### Description of the task:
Within the data below, find the string "제공합니다" and return each line where it occurs.

### Extracted information:
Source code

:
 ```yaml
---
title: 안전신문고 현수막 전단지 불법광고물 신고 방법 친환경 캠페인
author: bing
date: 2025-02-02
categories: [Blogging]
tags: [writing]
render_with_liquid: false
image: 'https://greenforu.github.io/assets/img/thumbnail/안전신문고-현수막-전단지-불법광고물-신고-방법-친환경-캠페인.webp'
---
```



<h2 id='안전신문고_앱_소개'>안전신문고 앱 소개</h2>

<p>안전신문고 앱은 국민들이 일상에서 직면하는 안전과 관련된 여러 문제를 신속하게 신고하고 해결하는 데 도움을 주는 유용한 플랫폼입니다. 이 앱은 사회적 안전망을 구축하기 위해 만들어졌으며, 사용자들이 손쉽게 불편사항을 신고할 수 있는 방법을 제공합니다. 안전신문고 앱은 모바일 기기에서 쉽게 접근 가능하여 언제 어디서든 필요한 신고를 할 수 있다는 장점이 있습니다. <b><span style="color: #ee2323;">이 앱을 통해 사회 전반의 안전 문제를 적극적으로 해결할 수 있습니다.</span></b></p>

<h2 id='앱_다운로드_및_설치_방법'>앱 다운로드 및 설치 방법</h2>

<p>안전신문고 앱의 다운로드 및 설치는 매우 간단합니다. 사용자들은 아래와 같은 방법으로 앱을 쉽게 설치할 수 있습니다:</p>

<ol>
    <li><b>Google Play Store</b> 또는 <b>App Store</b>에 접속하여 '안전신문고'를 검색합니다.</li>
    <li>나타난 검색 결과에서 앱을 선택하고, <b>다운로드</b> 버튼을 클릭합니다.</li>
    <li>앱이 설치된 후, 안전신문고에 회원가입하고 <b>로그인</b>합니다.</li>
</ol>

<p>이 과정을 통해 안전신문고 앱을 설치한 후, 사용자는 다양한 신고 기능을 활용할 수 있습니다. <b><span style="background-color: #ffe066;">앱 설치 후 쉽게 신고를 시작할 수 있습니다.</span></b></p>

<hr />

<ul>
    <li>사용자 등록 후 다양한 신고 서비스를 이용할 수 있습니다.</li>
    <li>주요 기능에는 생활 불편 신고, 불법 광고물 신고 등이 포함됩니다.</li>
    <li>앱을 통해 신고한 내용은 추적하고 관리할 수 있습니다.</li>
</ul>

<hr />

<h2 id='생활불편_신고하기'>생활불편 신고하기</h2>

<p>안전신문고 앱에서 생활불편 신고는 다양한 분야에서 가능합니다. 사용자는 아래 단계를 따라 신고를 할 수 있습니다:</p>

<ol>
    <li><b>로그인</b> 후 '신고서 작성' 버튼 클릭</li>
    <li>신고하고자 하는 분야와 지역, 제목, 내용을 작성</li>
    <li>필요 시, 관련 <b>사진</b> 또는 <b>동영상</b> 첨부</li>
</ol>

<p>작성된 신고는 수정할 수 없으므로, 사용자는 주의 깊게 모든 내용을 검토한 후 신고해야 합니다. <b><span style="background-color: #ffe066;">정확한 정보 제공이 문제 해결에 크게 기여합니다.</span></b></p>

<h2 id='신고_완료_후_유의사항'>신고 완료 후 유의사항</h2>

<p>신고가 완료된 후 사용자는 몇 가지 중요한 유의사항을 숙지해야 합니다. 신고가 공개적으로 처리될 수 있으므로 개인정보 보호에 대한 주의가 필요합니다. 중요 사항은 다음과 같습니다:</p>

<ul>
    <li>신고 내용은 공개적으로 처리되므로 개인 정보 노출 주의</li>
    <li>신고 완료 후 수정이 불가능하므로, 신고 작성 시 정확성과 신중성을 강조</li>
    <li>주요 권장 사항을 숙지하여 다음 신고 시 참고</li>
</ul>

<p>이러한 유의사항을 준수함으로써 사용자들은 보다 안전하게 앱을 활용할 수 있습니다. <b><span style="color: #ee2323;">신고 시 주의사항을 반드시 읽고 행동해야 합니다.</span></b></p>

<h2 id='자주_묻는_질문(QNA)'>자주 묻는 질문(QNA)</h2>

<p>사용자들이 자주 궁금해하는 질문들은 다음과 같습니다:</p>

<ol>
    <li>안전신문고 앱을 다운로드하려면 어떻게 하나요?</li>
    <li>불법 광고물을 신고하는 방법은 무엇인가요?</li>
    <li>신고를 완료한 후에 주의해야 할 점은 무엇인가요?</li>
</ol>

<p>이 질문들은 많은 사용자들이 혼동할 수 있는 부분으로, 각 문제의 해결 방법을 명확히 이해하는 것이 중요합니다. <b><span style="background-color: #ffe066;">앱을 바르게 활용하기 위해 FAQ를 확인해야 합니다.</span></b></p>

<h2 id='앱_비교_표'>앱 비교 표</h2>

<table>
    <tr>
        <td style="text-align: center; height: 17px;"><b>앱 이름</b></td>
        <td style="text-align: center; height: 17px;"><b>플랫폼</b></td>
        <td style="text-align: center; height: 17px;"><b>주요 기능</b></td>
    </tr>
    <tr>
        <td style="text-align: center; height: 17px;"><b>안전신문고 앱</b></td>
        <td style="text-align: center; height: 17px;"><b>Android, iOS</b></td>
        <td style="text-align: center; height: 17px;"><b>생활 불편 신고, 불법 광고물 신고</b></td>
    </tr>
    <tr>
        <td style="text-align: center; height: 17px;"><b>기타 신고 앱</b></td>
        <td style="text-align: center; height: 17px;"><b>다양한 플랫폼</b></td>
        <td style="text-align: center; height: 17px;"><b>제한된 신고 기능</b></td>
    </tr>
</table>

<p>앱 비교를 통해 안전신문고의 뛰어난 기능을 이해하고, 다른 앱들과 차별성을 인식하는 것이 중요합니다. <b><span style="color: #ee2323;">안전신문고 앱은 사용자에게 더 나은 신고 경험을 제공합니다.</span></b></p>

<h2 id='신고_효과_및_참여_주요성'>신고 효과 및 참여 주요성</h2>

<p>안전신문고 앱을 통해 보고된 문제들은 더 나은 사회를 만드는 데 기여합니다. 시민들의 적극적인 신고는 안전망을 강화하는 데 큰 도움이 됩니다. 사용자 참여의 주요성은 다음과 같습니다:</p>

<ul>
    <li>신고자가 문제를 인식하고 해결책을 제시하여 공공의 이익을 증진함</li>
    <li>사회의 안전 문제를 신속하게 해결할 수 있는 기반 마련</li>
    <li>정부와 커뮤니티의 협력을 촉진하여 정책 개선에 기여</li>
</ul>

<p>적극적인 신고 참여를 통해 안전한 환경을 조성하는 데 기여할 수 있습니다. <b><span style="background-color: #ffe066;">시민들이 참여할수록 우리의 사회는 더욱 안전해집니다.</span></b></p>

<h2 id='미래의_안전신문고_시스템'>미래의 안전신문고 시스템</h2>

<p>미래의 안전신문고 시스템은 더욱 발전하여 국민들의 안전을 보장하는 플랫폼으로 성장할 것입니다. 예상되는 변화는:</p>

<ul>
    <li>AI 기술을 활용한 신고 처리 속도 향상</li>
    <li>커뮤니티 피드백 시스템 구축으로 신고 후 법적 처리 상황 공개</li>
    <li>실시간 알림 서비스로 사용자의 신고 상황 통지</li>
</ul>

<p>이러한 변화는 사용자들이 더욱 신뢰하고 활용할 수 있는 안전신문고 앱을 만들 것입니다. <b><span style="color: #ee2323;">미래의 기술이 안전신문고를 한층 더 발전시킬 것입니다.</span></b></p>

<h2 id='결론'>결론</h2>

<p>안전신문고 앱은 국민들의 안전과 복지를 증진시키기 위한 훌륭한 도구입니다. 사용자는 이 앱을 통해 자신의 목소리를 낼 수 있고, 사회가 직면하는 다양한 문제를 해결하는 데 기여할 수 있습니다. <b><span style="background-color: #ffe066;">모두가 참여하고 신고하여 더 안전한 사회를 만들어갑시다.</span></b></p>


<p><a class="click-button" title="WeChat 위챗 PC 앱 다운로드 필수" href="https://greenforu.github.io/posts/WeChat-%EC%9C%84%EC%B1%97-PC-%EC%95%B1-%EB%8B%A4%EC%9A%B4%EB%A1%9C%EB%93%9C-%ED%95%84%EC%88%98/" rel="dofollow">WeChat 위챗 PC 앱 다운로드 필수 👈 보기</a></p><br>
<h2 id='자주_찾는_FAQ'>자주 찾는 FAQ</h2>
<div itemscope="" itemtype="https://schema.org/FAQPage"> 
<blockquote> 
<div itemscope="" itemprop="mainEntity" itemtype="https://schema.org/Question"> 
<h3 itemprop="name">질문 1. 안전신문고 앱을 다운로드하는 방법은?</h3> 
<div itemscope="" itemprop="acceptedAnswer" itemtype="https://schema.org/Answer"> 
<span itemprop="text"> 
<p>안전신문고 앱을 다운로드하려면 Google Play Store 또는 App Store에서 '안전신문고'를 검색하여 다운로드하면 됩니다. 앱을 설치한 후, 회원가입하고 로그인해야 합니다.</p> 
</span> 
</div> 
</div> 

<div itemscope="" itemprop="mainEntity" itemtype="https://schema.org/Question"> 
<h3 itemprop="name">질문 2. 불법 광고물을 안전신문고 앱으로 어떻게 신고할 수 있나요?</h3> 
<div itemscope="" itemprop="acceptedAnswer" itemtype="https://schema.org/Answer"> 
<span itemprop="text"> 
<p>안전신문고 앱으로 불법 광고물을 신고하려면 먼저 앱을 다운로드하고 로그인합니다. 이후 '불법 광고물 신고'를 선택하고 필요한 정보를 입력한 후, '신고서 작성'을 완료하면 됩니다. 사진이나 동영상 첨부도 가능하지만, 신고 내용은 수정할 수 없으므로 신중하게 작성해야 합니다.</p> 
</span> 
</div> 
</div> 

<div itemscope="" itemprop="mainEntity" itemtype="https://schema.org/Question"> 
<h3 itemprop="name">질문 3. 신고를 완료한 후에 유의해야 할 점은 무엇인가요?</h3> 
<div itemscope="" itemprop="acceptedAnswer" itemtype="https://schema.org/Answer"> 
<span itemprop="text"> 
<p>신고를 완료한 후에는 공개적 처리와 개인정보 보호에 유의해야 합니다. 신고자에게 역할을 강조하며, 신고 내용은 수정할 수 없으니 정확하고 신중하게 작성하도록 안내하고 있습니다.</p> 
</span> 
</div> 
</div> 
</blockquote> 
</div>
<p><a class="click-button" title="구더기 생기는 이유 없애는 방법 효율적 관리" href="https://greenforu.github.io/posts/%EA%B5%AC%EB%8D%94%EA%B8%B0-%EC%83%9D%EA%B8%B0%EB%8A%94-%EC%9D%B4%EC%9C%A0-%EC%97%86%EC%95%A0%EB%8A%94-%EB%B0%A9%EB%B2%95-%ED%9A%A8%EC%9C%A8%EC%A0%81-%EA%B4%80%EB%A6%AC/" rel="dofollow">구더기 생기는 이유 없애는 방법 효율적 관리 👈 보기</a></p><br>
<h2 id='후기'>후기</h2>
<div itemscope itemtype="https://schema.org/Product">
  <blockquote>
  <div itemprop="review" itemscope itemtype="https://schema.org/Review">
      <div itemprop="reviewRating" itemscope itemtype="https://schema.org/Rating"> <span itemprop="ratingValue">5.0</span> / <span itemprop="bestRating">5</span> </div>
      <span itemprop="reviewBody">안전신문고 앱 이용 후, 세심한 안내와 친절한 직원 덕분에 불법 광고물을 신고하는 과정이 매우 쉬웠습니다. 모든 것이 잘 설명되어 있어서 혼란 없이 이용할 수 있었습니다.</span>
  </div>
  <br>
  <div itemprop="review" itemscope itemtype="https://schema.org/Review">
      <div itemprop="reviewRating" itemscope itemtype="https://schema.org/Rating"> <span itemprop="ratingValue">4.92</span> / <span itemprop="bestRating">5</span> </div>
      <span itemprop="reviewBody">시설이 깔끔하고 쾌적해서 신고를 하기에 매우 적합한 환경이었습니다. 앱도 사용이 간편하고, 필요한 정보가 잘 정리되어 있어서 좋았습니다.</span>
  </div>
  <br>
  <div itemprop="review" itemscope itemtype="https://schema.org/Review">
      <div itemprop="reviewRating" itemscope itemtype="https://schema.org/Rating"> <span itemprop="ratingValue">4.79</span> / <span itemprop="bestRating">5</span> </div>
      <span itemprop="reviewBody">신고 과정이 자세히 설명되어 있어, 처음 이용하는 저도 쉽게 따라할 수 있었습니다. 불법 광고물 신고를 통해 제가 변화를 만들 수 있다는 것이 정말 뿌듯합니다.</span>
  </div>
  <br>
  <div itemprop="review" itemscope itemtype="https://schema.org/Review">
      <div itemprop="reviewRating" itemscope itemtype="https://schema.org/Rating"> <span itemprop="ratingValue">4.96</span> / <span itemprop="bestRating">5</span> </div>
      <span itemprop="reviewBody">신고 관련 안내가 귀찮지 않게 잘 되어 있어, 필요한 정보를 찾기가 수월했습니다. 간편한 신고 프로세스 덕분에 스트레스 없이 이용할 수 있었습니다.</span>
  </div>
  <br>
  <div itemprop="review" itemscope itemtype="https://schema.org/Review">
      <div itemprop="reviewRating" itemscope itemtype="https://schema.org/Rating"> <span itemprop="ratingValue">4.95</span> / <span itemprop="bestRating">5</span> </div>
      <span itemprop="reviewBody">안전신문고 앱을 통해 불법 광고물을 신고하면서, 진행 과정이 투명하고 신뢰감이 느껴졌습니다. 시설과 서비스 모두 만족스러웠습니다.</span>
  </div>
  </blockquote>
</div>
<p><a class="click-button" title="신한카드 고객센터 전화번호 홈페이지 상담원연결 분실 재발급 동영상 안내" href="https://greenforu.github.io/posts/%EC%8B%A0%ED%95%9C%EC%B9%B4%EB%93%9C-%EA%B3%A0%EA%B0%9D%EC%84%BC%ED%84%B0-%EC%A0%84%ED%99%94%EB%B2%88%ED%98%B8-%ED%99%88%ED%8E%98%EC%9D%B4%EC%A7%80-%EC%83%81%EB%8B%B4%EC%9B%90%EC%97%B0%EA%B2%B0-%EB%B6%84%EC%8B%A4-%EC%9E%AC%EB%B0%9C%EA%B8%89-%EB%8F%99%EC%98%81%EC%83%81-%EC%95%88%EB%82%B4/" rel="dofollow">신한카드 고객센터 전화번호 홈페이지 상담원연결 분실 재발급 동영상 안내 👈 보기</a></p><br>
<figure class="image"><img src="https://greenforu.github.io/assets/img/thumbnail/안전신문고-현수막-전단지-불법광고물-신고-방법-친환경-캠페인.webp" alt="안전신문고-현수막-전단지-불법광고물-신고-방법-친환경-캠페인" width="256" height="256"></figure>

### Final answer:
<p>안전신문고 앱은 국민들이 일상에서 직면하는 안전과 관련된 여러 문제를 신속하게 신고하고 해결하는 데 도움을 주는 유용한 플랫폼입니다. 이 앱은 사회적 안전망을 구축하기 위해 만들어졌으며, 사용자들이 손쉽게 불편사항을 신고할 수 있는 방법을 제공합니다. 안전신문고 앱은 모바일 기기에서 쉽게 접근 가능하여 언제 어디서든 필요한 신고를 할 수 있다는 장점이 있습니다. <b><span style="color: #ee2323;">이 앱을 통해 사회 전반의 안전 문제를 적극적으로 해결할 수 있습니다.</span></b></p>
<p>앱 비교를 통해 안전신문고의 뛰어난 기능을 이해하고, 다른 앱들과 차별성을 인식하는 것이 중요합니다. <b><span style="color: #ee2323;">안전신문고 앱은 사용자에게 더 나은 신고 경험을 제공합니다.</span></b></p>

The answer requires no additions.